Um he’s an office and is acting like this? I would think he would get in trouble at his job as well. 

 I have been in similar situation and got out it was the best decision I ever made. 

Good luck bee!

Post # 26
Member
2864 posts
Sugar bee

No therapy…cancel the wedding and dump him. Let him get therapy on his own of he wants…this is too big of a red flag to try to deal with while dating even if he is your fiance.Marry someone whose flaws you can live with.This flaw of his is unlivable.I wish I had this advice when I was younger 

Post # 27
Member
1992 posts
Buzzing bee

View original reply
latinabee :  You should not feel the need to protect him from the repurcussions of his actions, but the reality is that police officers found guilty of domestic violence are rarely fired, arrested or referred to prosecution.

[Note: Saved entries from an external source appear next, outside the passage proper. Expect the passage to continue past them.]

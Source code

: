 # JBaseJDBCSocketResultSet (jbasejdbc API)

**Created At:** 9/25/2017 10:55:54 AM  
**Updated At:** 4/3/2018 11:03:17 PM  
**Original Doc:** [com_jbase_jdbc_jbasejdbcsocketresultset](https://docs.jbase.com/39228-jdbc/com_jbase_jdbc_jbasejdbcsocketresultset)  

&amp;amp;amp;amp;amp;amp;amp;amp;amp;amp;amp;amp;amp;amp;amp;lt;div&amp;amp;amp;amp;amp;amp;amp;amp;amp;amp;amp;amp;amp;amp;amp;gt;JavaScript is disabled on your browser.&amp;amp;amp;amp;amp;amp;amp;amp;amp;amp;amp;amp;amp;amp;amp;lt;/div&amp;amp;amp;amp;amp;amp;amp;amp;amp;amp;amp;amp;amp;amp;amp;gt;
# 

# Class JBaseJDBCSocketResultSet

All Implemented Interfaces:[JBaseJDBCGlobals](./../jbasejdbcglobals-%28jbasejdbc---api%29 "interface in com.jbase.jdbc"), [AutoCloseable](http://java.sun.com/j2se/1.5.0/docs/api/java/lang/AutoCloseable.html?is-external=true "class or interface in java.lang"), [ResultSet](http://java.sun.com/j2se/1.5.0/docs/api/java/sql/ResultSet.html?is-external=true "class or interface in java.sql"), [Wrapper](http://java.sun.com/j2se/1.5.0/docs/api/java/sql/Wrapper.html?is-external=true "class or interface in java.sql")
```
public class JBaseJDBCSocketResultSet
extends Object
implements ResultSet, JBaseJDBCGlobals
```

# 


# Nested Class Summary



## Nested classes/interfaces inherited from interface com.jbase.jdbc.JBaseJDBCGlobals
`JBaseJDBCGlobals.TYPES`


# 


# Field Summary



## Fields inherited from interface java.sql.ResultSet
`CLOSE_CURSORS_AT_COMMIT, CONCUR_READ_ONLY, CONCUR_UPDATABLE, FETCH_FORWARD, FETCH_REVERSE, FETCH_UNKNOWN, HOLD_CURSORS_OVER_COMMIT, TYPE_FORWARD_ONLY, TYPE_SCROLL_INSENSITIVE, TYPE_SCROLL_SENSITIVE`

In a study of the LAPD, sustained allegations weren’t even mentioned on performance reviews for most abusers on the force, and almost a third of them received promotions. His job is not at stake–in fact, it’s an edge in controlling and scaring you. 

40% of police officer families experience domestic violence compared to an estimated 10% of the general population. You are in danger. Get yourself and your daughter out of this situation before it escalates. 

http://www.womenandpolicing.org/violenceFS.asp 

Post # 28
Member
458 posts
Helper bee
  • Wedding: May 2017 - Canvas Event Space

Go with your gut. This really seems like it can only get worse. 

Post # 29
Member
869 posts
Busy bee
  • Wedding: November 2016

View original reply
latinabee :  he deserves it I’m sorry you shouldn’t have to worry about him after what he did to you… 

Post # 30
Member
741 posts
Busy bee
  • Wedding: June 2014

View original reply
latinabee :  and he should lose his job. He’s a cop acting like that? How fucked up. Who will he hurt next? He knows better.